Acórdão nº 6452/10.3TBMTS.P1 de Court of Appeal of Porto (Portugal), 15 de Fevereiro de 2016

Magistrado ResponsávelJOS
Data da Resolução15 de Fevereiro de 2016
EmissorCourt of Appeal of Porto (Portugal)

Sumário (da responsabilidade do relator): 1 - O contrato de depósito é aquele pelo qual uma das partes entrega à outra uma coisa, móvel ou imóvel, para que a guarde e a restitua quando for exigida.

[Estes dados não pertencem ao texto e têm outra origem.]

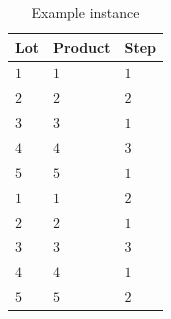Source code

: \begin{table}[ht]
	\caption{Example instance}\label{tab:instance} \centering
	\begin{tabular}{|l|l|l|}
		\hline
		Lot & Product & Step \\ \hline
		$1$ & $1$ & $1$ \\
		$2$ & $2$ & $2$  \\
		$3$ & $3$ & $1$ \\
		$4$ & $4$ & $3$ \\
		$5$ & $5$ & $1$ \\
		$1$ & $1$ & $2$     \\
		$2$ & $2$ & $1$  \\
		$3$ & $3$ & $3$        \\
		$4$ & $4$ & $1$     \\
		$5$ & $5$ & $2$  \\
		\hline
	\end{tabular}
\end{table}
%

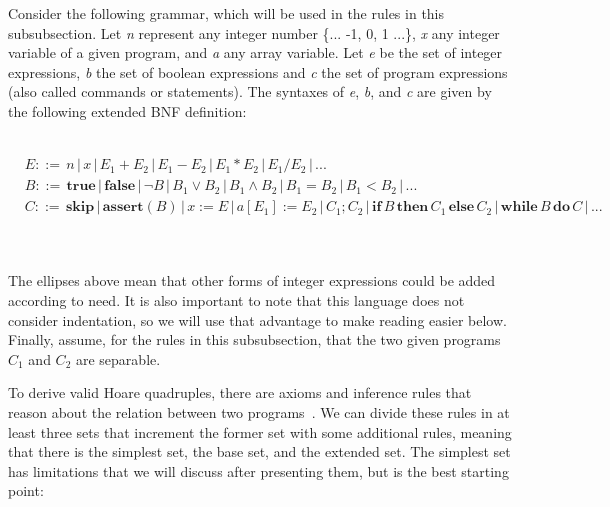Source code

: Consider the following grammar, which will be used in the rules in this subsubsection.
Let \emph{n} represent any integer number \{... -1, 0, 1 ...\}, \emph{x} any integer variable of a given program, and \emph{a} any array variable.
Let \emph{e} be the set of integer expressions, \emph{b} the set of boolean expressions and \emph{c} the set of program expressions (also called commands or statements).
The syntaxes of \emph{e}, \emph{b}, and \emph{c} are given by the following extended BNF definition:\\ \\
\noindent\hspace*{1em}
\begin{minipage}{\dimexpr\linewidth-2em\relax}
\[\begin{aligned} 
& E ::= \, n \,|\, x \,|\, E_1 + E_2 \,|\, E_1 - E_2 \,|\, E_1 * E_2 \,|\, E_1 / E_2 \,|\, ... &\\
& B ::= \, \textbf{true} \,|\, \textbf{false} \,|\, \neg B \,|\, B_1 \lor B_2 \,|\, B_1 \land B_2 \,|\, B_1 = B_2 \,|\, B_1 < B_2 \,|\, ... &\\
& C ::= \, \textbf{skip} \,|\, \textbf{assert} (B) \,|\, x := E \,|\, a[E_1] := E_2 \,|\, C_1;C_2 \,|\, \textbf{if}\, B\, \textbf{then}\, C_1\, \textbf{else}\, C_2 \,|\, \textbf{while}\, B\, \textbf{do}\, C \,|\, ... &
\end{aligned}\]
\end{minipage}\\ \\

The ellipses above mean that other forms of integer expressions could be added according to need.
It is also important to note that this language does not consider indentation, so we will use that advantage to make reading easier below.
Finally, assume, for the rules in this subsubsection, that the two given programs \emph{$C_1$} and \emph{$C_2$} are separable.

To derive valid Hoare quadruples, there are axioms and inference rules that reason about the relation between two programs~\cite{DBLP:journals/jlp/BartheCK16}.
We can divide these rules in at least three sets that increment the former set with some additional rules, meaning that there is the simplest set, the base set, and the extended set.
The simplest set has limitations that we will discuss after presenting them, but is the best starting point:

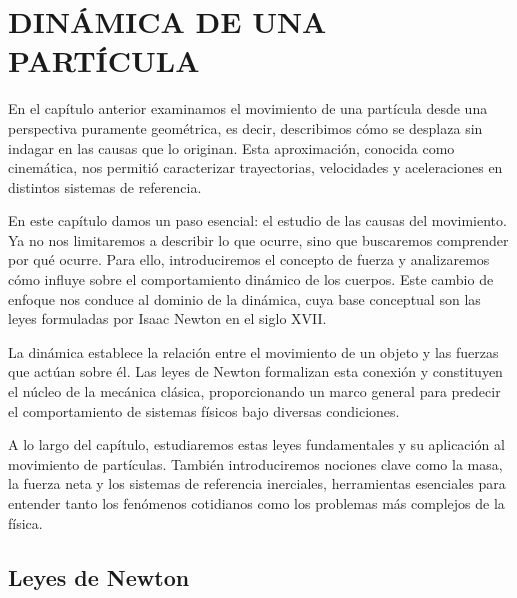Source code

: \chapter[Dinámica de una partícula]{DINÁMICA DE UNA PARTÍCULA}\label{chap:cap2}
\startcontents
\printchaptertableofcontents

En el capítulo anterior examinamos el movimiento de una partícula desde una perspectiva puramente geométrica, es decir, describimos cómo se desplaza sin indagar en las causas que lo originan. Esta aproximación, conocida como cinemática, nos permitió caracterizar trayectorias, velocidades y aceleraciones en distintos sistemas de referencia.

En este capítulo damos un paso esencial: el estudio de las causas del movimiento. Ya no nos limitaremos a describir lo que ocurre, sino que buscaremos comprender por qué ocurre. Para ello, introduciremos el concepto de fuerza y analizaremos cómo influye sobre el comportamiento dinámico de los cuerpos. Este cambio de enfoque nos conduce al dominio de la dinámica, cuya base conceptual son las leyes formuladas por Isaac Newton en el siglo XVII.

La dinámica establece la relación entre el movimiento de un objeto y las fuerzas que actúan sobre él. Las leyes de Newton formalizan esta conexión y constituyen el núcleo de la mecánica clásica, proporcionando un marco general para predecir el comportamiento de sistemas físicos bajo diversas condiciones.

A lo largo del capítulo, estudiaremos estas leyes fundamentales y su aplicación al movimiento de partículas. También introduciremos nociones clave como la masa, la fuerza neta y los sistemas de referencia inerciales, herramientas esenciales para entender tanto los fenómenos cotidianos como los problemas más complejos de la física.

\section{Leyes de Newton}


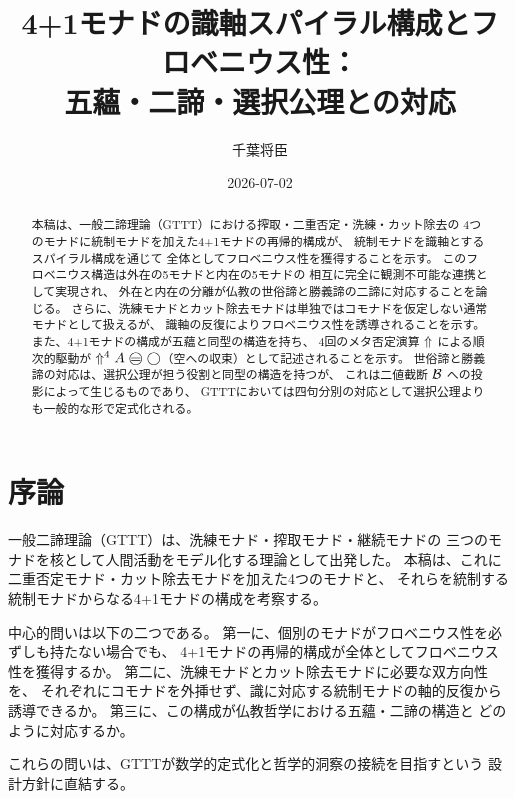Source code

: \documentclass[11pt,a4paper]{article}
\theoremstyle{definition}
\begin{document}
\title{4+1モナドの識軸スパイラル構成とフロベニウス性：\\
五蘊・二諦・選択公理との対応}
\author{千葉将臣}
\date{2026-07-02}

\maketitle

\begin{abstract}
本稿は、一般二諦理論（GTTT）における搾取・二重否定・洗練・カット除去の
4つのモナドに統制モナドを加えた4+1モナドの再帰的構成が、
統制モナドを識軸とするスパイラル構成を通じて
全体としてフロベニウス性を獲得することを示す。
このフロベニウス構造は外在の5モナドと内在の5モナドの
相互に完全に観測不可能な連携として実現され、
外在と内在の分離が仏教の世俗諦と勝義諦の二諦に対応することを論じる。
さらに、洗練モナドとカット除去モナドは単独ではコモナドを仮定しない通常モナドとして扱えるが、
識軸の反復によりフロベニウス性を誘導されることを示す。
また、4+1モナドの構成が五蘊と同型の構造を持ち、
4回のメタ否定演算 $\metanegation$ による順次的駆動が
$\metanegation^4 A \mweq \dfix$（空への収束）として記述されることを示す。
世俗諦と勝義諦の対応は、選択公理が担う役割と同型の構造を持つが、
これは二値截断 $\Bval$ への投影によって生じるものであり、
GTTTにおいては四句分別の対応として選択公理よりも一般的な形で定式化される。
\end{abstract}

\tableofcontents
\newpage

\section{序論}

一般二諦理論（GTTT）は、洗練モナド・搾取モナド・継続モナドの
三つのモナドを核として人間活動をモデル化する理論として出発した。
本稿は、これに二重否定モナド・カット除去モナドを加えた4つのモナドと、
それらを統制する統制モナドからなる4+1モナドの構成を考察する。

中心的問いは以下の二つである。
第一に、個別のモナドがフロベニウス性を必ずしも持たない場合でも、
4+1モナドの再帰的構成が全体としてフロベニウス性を獲得するか。
第二に、洗練モナドとカット除去モナドに必要な双方向性を、
それぞれにコモナドを外挿せず、識に対応する統制モナドの軸的反復から誘導できるか。
第三に、この構成が仏教哲学における五蘊・二諦の構造と
どのように対応するか。

これらの問いは、GTTTが数学的定式化と哲学的洞察の接続を目指すという
設計方針に直結する。
\end{document}
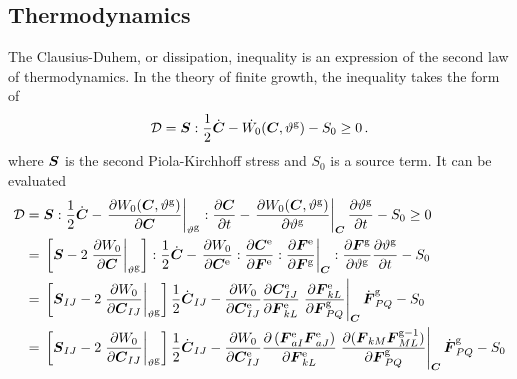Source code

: \documentclass[10pt,letterpaper,oneside]{report}
\newcommand{\ten}[1]{\mbox{\boldmath $#1$}{}}
\newcommand{\scas}[1]{\mbox{{\scriptsize{${\rm{#1}}$}}}{}}
\newcommand{\tens}[1]{\mbox{\boldmath{\scriptsize{$#1$}}}{}}
\begin{document}
\begin{itemize}
\section{Thermodynamics}
The Clausius-Duhem, or dissipation, inequality is an expression of the second law of thermodynamics.  In the theory of finite growth, the inequality takes the form of
\begin{equation}
\mathcal{D} = \ten{S} : \frac{1}{2} \dot{\ten{C}} - \dot{W_0} ( \ten{C}, \vartheta^{\scas{g}} ) - S_0 \geq 0 \, . 
\end{equation}
where $\ten{S}$ is the second Piola-Kirchhoff stress and $S_0$ is a source term. 
It can be evaluated 
\begin{align}
\mathcal{D} ={}& \ten{S} : \frac{1}{2} \dot{\ten{C}} - \left. \frac{ \partial W_0 ( \ten{C}, \vartheta^{\scas{g}} ) }{\partial \ten{C}} \right|_{\vartheta^{\scas{g}}} : \frac{ \partial \ten{C} }{ \partial t } - \left. \frac{\partial W_0 ( \ten{C}, \vartheta^{\scas{g}} ) }{\partial \vartheta^{\scas{g}} } \right|_{\tens{C}} \frac{ \partial \vartheta^{\scas{g}} }{ \partial t } - S_0 \geq 0 
\\
={}& \left[ \ten{S} - 2 \left. \frac{\partial W_0 }{\partial \ten{C}} \right|_{\vartheta^{\scas{g}}} \right] : \frac{1}{2} \dot{\ten{C}} - \left. \frac{\partial W_0}{\partial \ten{C}^{\scas{e}}} : \frac{\partial \ten{C}^{\scas{e}}}{\partial \ten{F}^{\scas{e}}} : \frac{\partial \ten{F}^{\scas{e}}}{\partial \ten{F}^{\scas{g}}} \right|_{\tens{C}} : \frac{ \partial \ten{F}^{\scas{g}} }{ \partial \vartheta^{\scas{g}} } \frac{ \partial \vartheta^{\scas{g}} }{ \partial t } - S_0  
\notag \\
={}& \left[ \ten{S}_{IJ} - 2 \left. \frac{\partial W_0 }{\partial \ten{C}_{IJ}} \right|_{\vartheta^{\scas{g}}} \right] \frac{1}{2} \dot{\ten{C}}_{IJ} - \frac{\partial W_0}{\partial \ten{C}^{\scas{e}}_{IJ}} \frac{\partial \ten{C}^{\scas{e}}_{IJ}}{\partial \ten{F}^{\scas{e}}_{kL}} \left. \frac{\partial \ten{F}^{\scas{e}}_{kL}}{\partial \ten{F}^{\scas{g}}_{PQ}} \right|_{\tens{C}} \dot{\ten{F}}^{\scas{g}}_{PQ} - S_0  
\notag \\
={}& \left[ \ten{S}_{IJ} - 2 \left. \frac{\partial W_0 }{\partial \ten{C}_{IJ}} \right|_{\vartheta^{\scas{g}}} \right] \frac{1}{2} \dot{\ten{C}}_{IJ} - \frac{\partial W_0}{\partial \ten{C}^{\scas{e}}_{IJ}} \frac{\partial \left( \ten{F}^{\scas{e}}_{aI} \ten{F}^{\scas{e}}_{aJ} \right) }{\partial \ten{F}^{\scas{e}}_{kL}} \left. \frac{\partial ( \ten{F}_{kM} \ten{F}^{\scas{g}-1}_{ML} ) }{\partial \ten{F}^{\scas{g}}_{PQ}} \right|_{\tens{C}} \dot{\ten{F}}^{\scas{g}}_{PQ} - S_0  

\end{align}
\end{itemize}
\end{document}
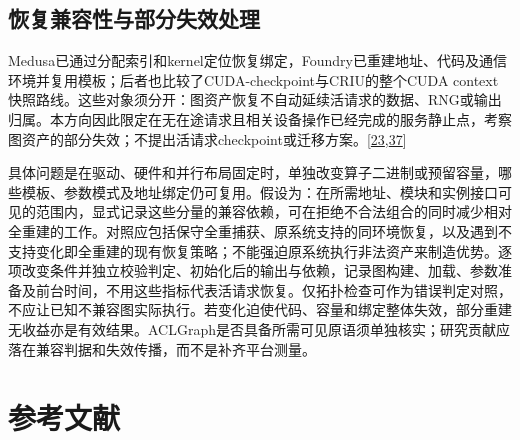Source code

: \documentclass[
  UTF8,
  zihao=5]{ctexart}
\begin{document}
\hypertarget{ux6062ux590dux517cux5bb9ux6027ux4e0eux90e8ux5206ux5931ux6548ux5904ux7406}{%
\subsection*{恢复兼容性与部分失效处理}\label{ux6062ux590dux517cux5bb9ux6027ux4e0eux90e8ux5206ux5931ux6548ux5904ux7406}}

Medusa已通过分配索引和kernel定位恢复绑定，Foundry已重建地址、代码及通信环境并复用模板；后者也比较了CUDA-checkpoint与CRIU的整个CUDA
context快照路线。这些对象须分开：图资产恢复不自动延续活请求的数据、RNG或输出归属。本方向因此限定在无在途请求且相关设备操作已经完成的服务静止点，考察图资产的部分失效；不提出活请求checkpoint或迁移方案。{[}\protect\hyperlink{ref-liu2026foundry}{23},\protect\hyperlink{ref-zeng2025medusa}{37}{]}

具体问题是在驱动、硬件和并行布局固定时，单独改变算子二进制或预留容量，哪些模板、参数模式及地址绑定仍可复用。假设为：在所需地址、模块和实例接口可见的范围内，显式记录这些分量的兼容依赖，可在拒绝不合法组合的同时减少相对全重建的工作。对照应包括保守全重捕获、原系统支持的同环境恢复，以及遇到不支持变化即全重建的现有恢复策略；不能强迫原系统执行非法资产来制造优势。逐项改变条件并独立校验判定、初始化后的输出与依赖，记录图构建、加载、参数准备及前台时间，不用这些指标代表活请求恢复。仅拓扑检查可作为错误判定对照，不应让已知不兼容图实际执行。若变化迫使代码、容量和绑定整体失效，部分重建无收益亦是有效结果。ACLGraph是否具备所需可见原语须单独核实；研究贡献应落在兼容判据和失效传播，而不是补齐平台测量。

\hypertarget{ux53c2ux8003ux6587ux732e}{%
\section*{参考文献}\label{ux53c2ux8003ux6587ux732e}}
\end{document}
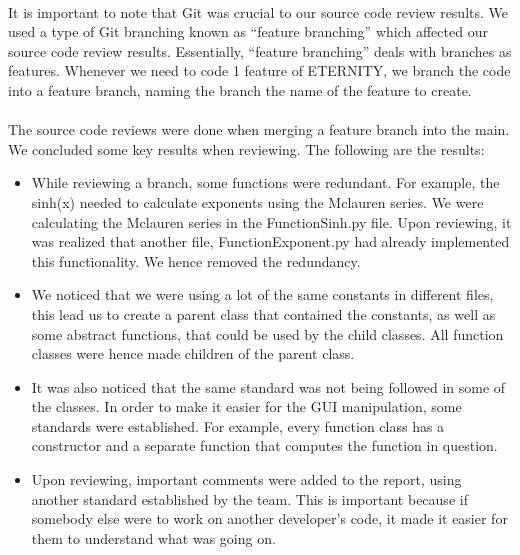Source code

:        \paragraph{}
        It is important to note that Git was crucial to our source code review results. We used a type of Git branching known as “feature branching” which affected our source code review results. Essentially, “feature branching” deals with branches as features. Whenever we need to code 1 feature of ETERNITY, we branch the code into a feature branch, naming the branch the name of the feature to create.

        \paragraph{}
        The source code reviews were done when merging a feature branch into the main. We concluded some key results when reviewing. The following are the results:

        \begin{itemize}
            \item While reviewing a branch, some functions were redundant. For example, the sinh(x) needed to calculate  exponents  using the Mclauren series. We were calculating the Mclauren series in the FunctionSinh.py file. Upon reviewing, it was realized that another file, FunctionExponent.py had already implemented this functionality. We hence removed the redundancy.

            \item We noticed that we were using a lot of the same constants in different files, this lead us to create a parent class that contained the constants, as well as some abstract functions, that could be used by the child classes. All function classes were hence made children of the parent class.

            \item It was also noticed that the same standard was not being followed in some of the classes. In order to make it easier for the GUI manipulation, some standards were established. For example, every function class has a constructor and a separate function that computes the function in question.

            \item Upon reviewing, important comments were added to the report, using another standard established by the team. This is important because if somebody else were to work on another developer’s code, it made it easier for them to understand what was going on.
        \end{itemize}

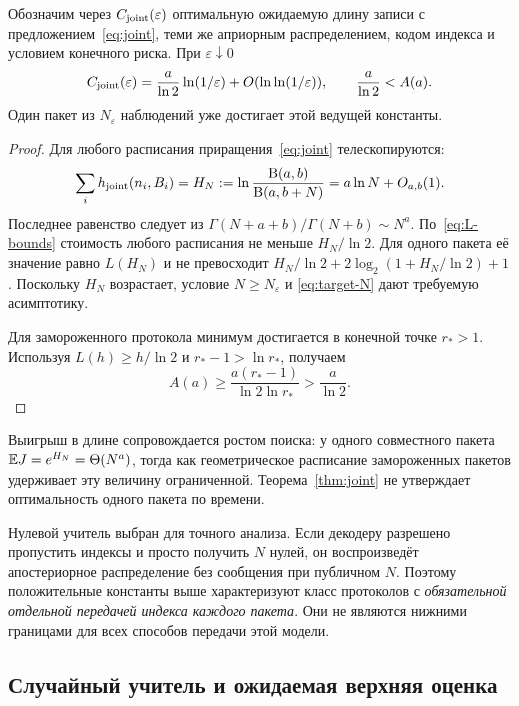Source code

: \begin{theorem}
\label{thm:joint}
Обозначим через $C_{\rm joint}(\varepsilon)$ оптимальную ожидаемую длину
записи с предложением~\eqref{eq:joint}, теми же априорным распределением,
кодом индекса и условием
конечного риска. При $\varepsilon\downarrow0$
\begin{equation}
 C_{\rm joint}(\varepsilon)=\frac a{\ln2}\ln(1/\varepsilon)
                  +O(\ln\ln(1/\varepsilon)),
 \qquad \frac a{\ln2}<A(a).
 \label{eq:joint-asymp}
\end{equation}
Один пакет из $N_\varepsilon$ наблюдений уже достигает этой ведущей константы.
\end{theorem}
\begin{proof}
Для любого расписания приращения~\eqref{eq:joint} телескопируются:
\[
 \sum_i h_{\rm joint}(n_i,B_i)=
 H_N:=\ln\frac{\mathrm B(a,b)}{\mathrm B(a,b+N)}
      =a\ln N+O_{a,b}(1).
\]
Последнее равенство следует из
$\Gamma(N+a+b)/\Gamma(N+b)\sim N^a$.
По~\eqref{eq:L-bounds} стоимость любого расписания не меньше $H_N/\ln2$.
Для одного пакета её значение равно $L(H_N)$ и не превосходит
$H_N/\ln2+2\log_2(1+H_N/\ln2)+1$.
Поскольку $H_N$ возрастает, условие $N\ge N_\varepsilon$ и
\eqref{eq:target-N} дают требуемую асимптотику.

Для замороженного протокола минимум достигается в конечной точке $r_*>1$.
Используя $L(h)\ge h/\ln2$ и $r_*-1>\ln r_*$, получаем
\[
 A(a)\ge\frac{a(r_*-1)}{\ln2\ln r_*}>\frac a{\ln2}.
\]
\end{proof}

Выигрыш в длине сопровождается ростом поиска: у одного совместного пакета
$\mathbb E J=e^{H_N}=\Theta(N^a)$, тогда как геометрическое расписание замороженных
пакетов удерживает эту величину ограниченной. Теорема~\ref{thm:joint}
не утверждает оптимальность одного пакета по времени.

\begin{remark}
Нулевой учитель выбран для точного анализа. Если декодеру разрешено пропустить
индексы и просто получить $N$ нулей, он воспроизведёт апостериорное распределение без сообщения
при публичном $N$. Поэтому положительные константы выше характеризуют класс
протоколов с \emph{обязательной отдельной передачей индекса каждого пакета}.
Они не являются нижними границами для всех способов передачи этой модели.
\end{remark}

\subsection{Случайный учитель и ожидаемая верхняя оценка}

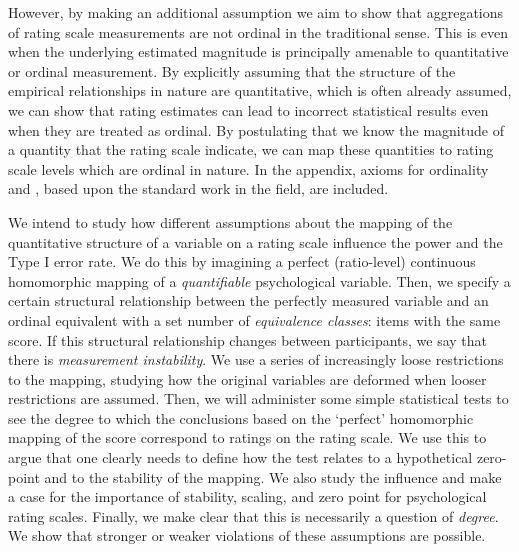 \documentclass[utf8]{FrontiersinVancouver}
\begin{document}
However, by making an additional assumption we aim to show that aggregations of rating scale measurements are not ordinal in the traditional sense. This is even when the underlying estimated magnitude is principally amenable to quantitative or ordinal measurement. By explicitly assuming that the structure of the empirical relationships in nature are quantitative, which is often already assumed, we can show that rating estimates can lead to incorrect statistical results even when they are treated as ordinal.
By postulating that we know the magnitude of a quantity that the rating scale indicate, we can map these quantities to rating scale levels which are ordinal in nature. In the appendix, axioms for ordinality and , based upon the standard work in the field, are included.

We intend to study how different assumptions about the mapping of the quantitative structure of a variable on a rating scale influence the power and the Type I error rate. We do this by imagining a perfect (ratio-level) continuous homomorphic mapping of a \textit{quantifiable} psychological variable. Then, we specify a certain structural relationship between the perfectly measured variable and an ordinal equivalent with a set number of \textit{equivalence classes}: items with the same score. If this structural relationship changes between participants, we say that there is \textit{measurement instability}. We use a series of increasingly loose restrictions to the mapping, studying how the original variables are deformed when looser restrictions are assumed. Then, we will administer some simple statistical tests to see the degree to which the conclusions based on the `perfect' homomorphic mapping of the score correspond to ratings on the rating scale. We use this to argue that one clearly needs to define how the test relates to a hypothetical zero-point and to the stability of the mapping. We also study the influence and make a case for the importance of stability, scaling, and zero point for psychological rating scales. Finally, we make clear that this is necessarily a question of \textit{degree}. We show that stronger or weaker violations of these assumptions are possible.
\end{document}
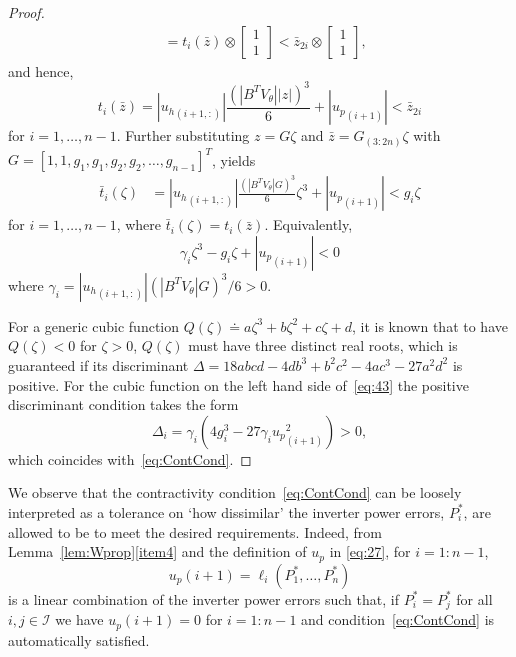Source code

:\documentclass[letter, 10pt, conference]{ieeeconf}
\newcommand{\I}{\mathcal{I}}
\newcommand{\1}{\mathbf{1}}
\newcommand{\0}{\mathbf{0}}
\begin{document}
{\begin{proof}
\begin{align*}
	&= t_i(\bar{z}) \otimes 
	\left[\begin{smallmatrix} 1 \\ 1 \end{smallmatrix}\right]
	<
	\bar{z}_{2i} \otimes 
	\left[\begin{smallmatrix} 1 \\ 1 \end{smallmatrix}\right],
  \end{align*}
  and hence,
  \begin{equation}
	\label{eq:40}
	t_i(\bar{z}) 
	= |{u_h}_{(i+1,:)}| \frac{(|B^T V_\theta||z|)^3}{6} + |{u_p}_{(i+1)}| 
	< \bar{z}_{2i}
  \end{equation}
  for $i=1,\dots,n-1$.
Further substituting $z= G\zeta$ and $\bar{z} =  G_{(3:2n)} \zeta
  $ with $G = [1,1,g_1,g_1,g_2,g_2,\dots,g_{n-1}]^T$, yields
  \begin{align}
\label{eq:41}
        \bar{t}_i(\zeta) &=|{u_h}_{(i+1,:)}| \frac{(|B^T V_\theta|G)^3}{6}
        \zeta^3 + |{u_p}_{(i+1)}| < g_i \zeta
  \end{align}
  for $i=1,\dots,n-1$, where $\bar{t}_i(\zeta)
  =t_i(\bar{z})$. Equivalently,
  \begin{equation}
	\label{eq:43}
        \gamma_i \zeta^3 - g_i \zeta + |{u_p}_{(i+1)}| < 0
  \end{equation}
  where $\gamma_i=|{u_h}_{(i+1,:)}|(|B^T V_\theta|G)^3/6 >0$. 

  For a generic cubic function $Q(\zeta) \doteq
  a\zeta^3+b\zeta^2+c\zeta+d$, it is known that to have $Q(\zeta)<0$
  for $\zeta>0$, $Q(\zeta)$ must have three distinct real roots, which
  is guaranteed if its discriminant
  $\Delta=18abcd-4db^3+b^2c^2-4ac^3-27a^2d^2$ is positive.  For the
  cubic function on the left hand side of~\eqref{eq:43} the positive
  discriminant condition takes the form
  \begin{equation*}
    \Delta_i = \gamma_i (4  g_i^3-27 \gamma_i {u_p}_{(i+1)}^2) > 0,
  \end{equation*}
  which coincides with~\eqref{eq:ContCond}. 
\end{proof}

We observe that the contractivity condition~\eqref{eq:ContCond} can be
loosely interpreted as a tolerance on `how dissimilar' 
the inverter power errors, $P_i^*$,
are allowed to be to meet the desired
requirements. Indeed, from Lemma~\ref{lem:Wprop}\eqref{item4} and the
definition of $u_p$ in \eqref{eq:27}, for $i=1:n-1$, 
\begin{equation}
  \label{eq:3}
  u_p(i+1) =\ell_{i}(P_1^*, \dots, P_n^*)
\end{equation}
is a linear combination of the inverter power errors
such that, if
$P_i^*=P_j^*$ for all $i,j\in\I$ we have $u_p(i+1)=0$ for $i=1:n-1$
and condition~\eqref{eq:ContCond} is automatically satisfied.



}
\end{document}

O depósito é irregular quando tenha por objeto coisas fungíveis; neste, a obrigação de restituição converte-se de específica em genérica. 2 – O mandato sem representação é o contrato pelo qual alguém confia a outrem, em nome do segundo mas no interesse e por conta do primeiro, a realização de um ato jurídico relativo a interesses deste, assumindo o mandatário a obrigação da prática do ato. 3 – Se perante uma determinada situação de facto, a decisão da causa não depende da qualificação negocial que se faça, ou seja, sempre está em causa, apenas, o apuramento do que é devido ao autor, independentemente de como se qualifique o negócio, a questão da qualificação não reveste mais que um caráter teórico. 4 – Ainda assim, se não é possível em sede fáctica apurar os contornos do alegado “mandato” e o “mandato” sempre foi, sendo-o apenas e sem se apurar ter sido mais, um verdadeiro contrato de depósito irregular, é este o negócio que deve ter-se por celebrado, independentemente do nome que os contraentes pretenderam dar-lhe. 5 – Sob pena de abusiva violação da boa-fé, não pode o autor invocar agora a nulidade do depósito irregular, por falta de forma, servindo-se apenas da qualificação jurídica, com a qual discorda. Com efeito, o negócio (sendo o mesmo e o único apurado) não pode ser válido ou nulo consoante a sua qualificação: Se o tribunal considerasse que se estava perante um mandato sem representação, o negócio era válido; se o tribunal considerasse que (o mesmo negócio) se traduz num depósito irregular, então já seria nulo.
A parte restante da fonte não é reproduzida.